[Stored data]
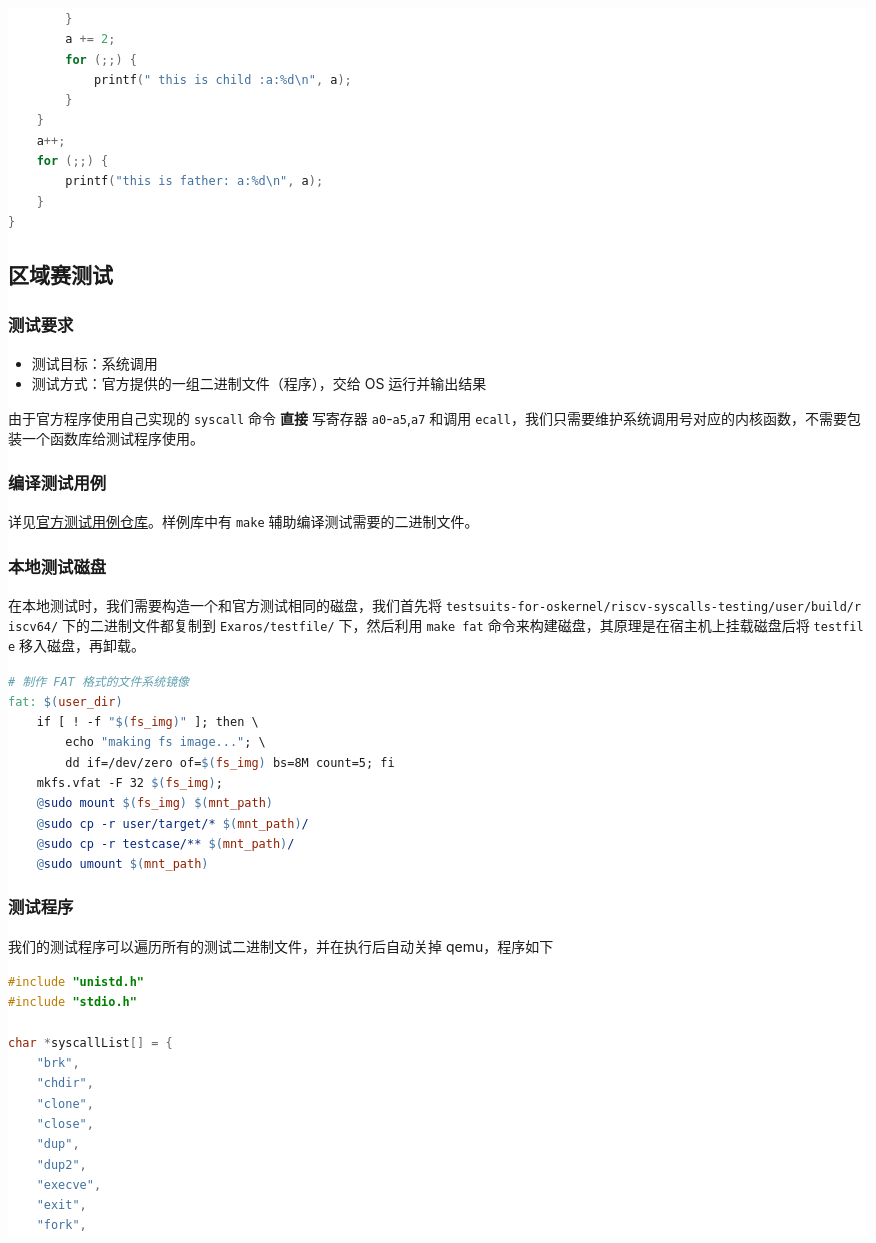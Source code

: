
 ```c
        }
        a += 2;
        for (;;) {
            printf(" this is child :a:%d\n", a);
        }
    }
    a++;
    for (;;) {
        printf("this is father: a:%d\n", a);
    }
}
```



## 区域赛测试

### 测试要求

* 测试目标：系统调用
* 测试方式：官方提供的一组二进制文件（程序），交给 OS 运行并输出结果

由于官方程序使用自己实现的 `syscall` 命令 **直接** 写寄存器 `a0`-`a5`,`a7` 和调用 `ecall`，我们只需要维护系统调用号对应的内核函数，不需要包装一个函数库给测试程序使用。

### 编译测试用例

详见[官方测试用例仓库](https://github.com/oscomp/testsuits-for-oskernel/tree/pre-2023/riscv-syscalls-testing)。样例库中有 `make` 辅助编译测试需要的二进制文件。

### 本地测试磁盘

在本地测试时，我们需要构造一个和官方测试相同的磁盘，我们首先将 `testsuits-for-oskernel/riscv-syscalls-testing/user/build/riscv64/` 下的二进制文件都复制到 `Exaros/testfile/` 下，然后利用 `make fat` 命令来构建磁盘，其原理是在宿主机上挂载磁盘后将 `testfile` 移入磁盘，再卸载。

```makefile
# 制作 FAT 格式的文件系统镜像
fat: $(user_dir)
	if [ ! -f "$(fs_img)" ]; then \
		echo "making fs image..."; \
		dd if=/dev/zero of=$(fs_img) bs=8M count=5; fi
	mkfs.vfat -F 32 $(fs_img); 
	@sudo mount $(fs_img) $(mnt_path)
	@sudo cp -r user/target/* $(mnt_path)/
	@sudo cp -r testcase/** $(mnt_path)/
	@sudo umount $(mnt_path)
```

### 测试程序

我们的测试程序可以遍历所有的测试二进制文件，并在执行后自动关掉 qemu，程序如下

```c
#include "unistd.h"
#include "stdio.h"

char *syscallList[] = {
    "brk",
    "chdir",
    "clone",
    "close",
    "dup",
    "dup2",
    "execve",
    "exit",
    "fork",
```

...

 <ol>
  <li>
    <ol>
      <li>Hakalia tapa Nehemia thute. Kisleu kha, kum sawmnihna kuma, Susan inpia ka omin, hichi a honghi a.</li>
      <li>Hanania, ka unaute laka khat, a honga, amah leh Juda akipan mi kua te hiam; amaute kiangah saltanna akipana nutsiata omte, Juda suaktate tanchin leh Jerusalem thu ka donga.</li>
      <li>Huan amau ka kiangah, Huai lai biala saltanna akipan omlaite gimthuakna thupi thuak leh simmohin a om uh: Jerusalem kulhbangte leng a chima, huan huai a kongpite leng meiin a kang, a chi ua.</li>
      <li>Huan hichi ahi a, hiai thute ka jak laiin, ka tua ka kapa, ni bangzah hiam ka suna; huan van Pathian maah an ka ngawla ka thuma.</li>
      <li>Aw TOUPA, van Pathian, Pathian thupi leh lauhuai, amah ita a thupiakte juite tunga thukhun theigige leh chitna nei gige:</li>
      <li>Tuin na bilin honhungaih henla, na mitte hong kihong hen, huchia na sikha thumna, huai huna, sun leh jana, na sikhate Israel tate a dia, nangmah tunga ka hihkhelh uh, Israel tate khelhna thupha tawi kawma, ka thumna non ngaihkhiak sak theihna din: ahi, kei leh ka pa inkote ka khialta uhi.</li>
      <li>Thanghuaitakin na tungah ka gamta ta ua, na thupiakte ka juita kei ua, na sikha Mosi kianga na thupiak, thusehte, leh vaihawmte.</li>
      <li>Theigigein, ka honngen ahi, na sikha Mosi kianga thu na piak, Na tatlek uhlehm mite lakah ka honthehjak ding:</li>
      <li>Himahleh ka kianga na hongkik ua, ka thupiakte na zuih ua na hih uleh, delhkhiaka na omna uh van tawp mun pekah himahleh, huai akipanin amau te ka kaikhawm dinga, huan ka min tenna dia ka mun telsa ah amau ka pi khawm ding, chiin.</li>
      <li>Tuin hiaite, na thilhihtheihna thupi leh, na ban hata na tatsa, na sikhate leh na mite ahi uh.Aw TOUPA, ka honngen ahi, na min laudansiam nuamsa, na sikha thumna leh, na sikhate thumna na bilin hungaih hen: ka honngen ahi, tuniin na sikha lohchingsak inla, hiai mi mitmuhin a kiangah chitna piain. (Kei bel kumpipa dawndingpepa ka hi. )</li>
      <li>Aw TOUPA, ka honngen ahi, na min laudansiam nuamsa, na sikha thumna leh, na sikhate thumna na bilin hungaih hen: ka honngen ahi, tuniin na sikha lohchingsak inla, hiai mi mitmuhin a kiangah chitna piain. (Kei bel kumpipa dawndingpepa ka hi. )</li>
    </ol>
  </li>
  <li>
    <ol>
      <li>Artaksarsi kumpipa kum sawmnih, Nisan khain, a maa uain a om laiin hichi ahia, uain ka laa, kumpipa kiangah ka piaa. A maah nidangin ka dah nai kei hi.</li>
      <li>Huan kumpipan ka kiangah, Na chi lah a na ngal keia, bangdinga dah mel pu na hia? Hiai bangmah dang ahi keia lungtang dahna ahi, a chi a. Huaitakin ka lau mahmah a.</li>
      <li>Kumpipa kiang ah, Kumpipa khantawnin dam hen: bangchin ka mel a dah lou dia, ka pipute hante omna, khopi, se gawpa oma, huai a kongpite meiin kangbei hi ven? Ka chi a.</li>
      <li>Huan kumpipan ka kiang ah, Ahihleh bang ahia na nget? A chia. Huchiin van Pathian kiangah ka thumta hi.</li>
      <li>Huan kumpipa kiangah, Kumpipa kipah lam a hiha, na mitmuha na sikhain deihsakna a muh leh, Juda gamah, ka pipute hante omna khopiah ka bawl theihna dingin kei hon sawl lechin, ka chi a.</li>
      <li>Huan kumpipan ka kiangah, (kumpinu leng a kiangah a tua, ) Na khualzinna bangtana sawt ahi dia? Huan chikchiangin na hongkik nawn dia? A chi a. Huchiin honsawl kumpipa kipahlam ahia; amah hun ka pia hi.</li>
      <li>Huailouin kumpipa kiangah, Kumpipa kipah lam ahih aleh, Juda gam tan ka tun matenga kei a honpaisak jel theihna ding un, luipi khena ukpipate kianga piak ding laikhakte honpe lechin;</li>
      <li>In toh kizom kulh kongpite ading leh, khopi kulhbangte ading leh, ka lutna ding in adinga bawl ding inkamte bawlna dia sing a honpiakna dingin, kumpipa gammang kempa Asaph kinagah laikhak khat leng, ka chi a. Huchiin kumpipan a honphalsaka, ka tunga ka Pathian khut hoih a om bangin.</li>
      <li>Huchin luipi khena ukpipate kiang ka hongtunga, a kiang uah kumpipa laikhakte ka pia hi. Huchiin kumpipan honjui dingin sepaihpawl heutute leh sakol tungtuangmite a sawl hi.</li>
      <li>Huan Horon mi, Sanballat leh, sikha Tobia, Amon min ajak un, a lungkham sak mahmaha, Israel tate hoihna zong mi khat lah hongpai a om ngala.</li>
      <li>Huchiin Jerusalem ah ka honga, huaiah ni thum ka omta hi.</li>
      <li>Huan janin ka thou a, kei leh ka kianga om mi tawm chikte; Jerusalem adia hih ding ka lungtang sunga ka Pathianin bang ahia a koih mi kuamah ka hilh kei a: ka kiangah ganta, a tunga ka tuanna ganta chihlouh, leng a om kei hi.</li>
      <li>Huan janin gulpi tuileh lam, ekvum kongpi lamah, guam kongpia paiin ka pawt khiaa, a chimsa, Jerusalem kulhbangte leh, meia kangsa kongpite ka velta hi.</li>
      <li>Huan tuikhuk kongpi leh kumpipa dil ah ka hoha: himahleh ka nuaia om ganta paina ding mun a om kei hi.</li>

TASK INSTRUCTIONS: Each line above that includes the word "lechin" is to be copied.

OUTPUT OF THE EXERCISE:
      <li>Huan kumpipa kiangah, Kumpipa kipah lam a hiha, na mitmuha na sikhain deihsakna a muh leh, Juda gamah, ka pipute hante omna khopiah ka bawl theihna dingin kei hon sawl lechin, ka chi a.</li>
      <li>Huailouin kumpipa kiangah, Kumpipa kipah lam ahih aleh, Juda gam tan ka tun matenga kei a honpaisak jel theihna ding un, luipi khena ukpipate kianga piak ding laikhakte honpe lechin;</li>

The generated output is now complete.